# Directions for this task
Search the listing below for the word "Machine" and return each line that contains it.

++++++++++

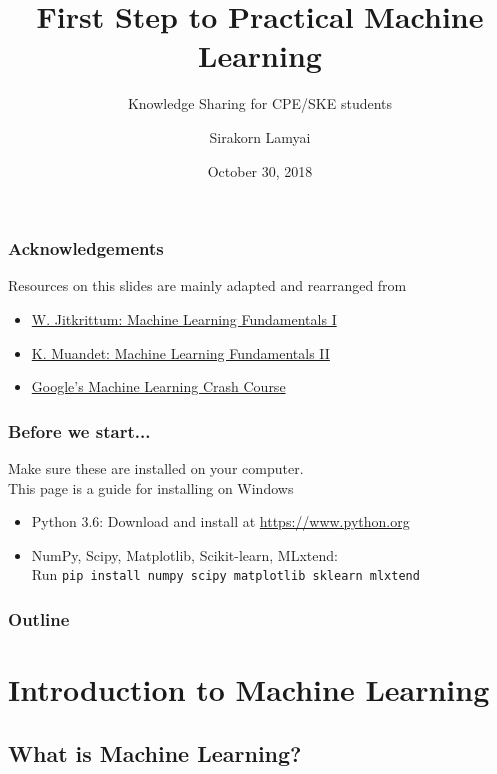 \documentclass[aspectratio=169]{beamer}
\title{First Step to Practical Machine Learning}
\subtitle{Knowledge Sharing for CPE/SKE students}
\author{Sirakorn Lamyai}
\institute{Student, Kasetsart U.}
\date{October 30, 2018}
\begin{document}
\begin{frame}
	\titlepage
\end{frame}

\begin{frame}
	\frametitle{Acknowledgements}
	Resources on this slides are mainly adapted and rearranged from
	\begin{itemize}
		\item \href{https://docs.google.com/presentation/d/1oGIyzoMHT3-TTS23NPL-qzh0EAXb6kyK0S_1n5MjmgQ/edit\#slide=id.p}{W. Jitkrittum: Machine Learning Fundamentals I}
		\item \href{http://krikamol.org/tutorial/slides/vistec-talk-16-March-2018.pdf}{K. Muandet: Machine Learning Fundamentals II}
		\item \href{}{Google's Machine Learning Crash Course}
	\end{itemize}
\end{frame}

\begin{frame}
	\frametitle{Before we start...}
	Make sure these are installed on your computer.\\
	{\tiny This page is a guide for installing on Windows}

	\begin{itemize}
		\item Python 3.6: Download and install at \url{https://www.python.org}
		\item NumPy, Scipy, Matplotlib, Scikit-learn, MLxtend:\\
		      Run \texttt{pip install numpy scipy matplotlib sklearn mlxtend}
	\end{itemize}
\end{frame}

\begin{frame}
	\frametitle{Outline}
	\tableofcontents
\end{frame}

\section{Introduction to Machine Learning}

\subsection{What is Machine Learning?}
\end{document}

++++++++++

# Exercise result
\title{First Step to Practical Machine Learning}
		\item \href{https://docs.google.com/presentation/d/1oGIyzoMHT3-TTS23NPL-qzh0EAXb6kyK0S_1n5MjmgQ/edit\#slide=id.p}{W. Jitkrittum: Machine Learning Fundamentals I}
		\item \href{http://krikamol.org/tutorial/slides/vistec-talk-16-March-2018.pdf}{K. Muandet: Machine Learning Fundamentals II}
		\item \href{}{Google's Machine Learning Crash Course}
\section{Introduction to Machine Learning}
\subsection{What is Machine Learning?}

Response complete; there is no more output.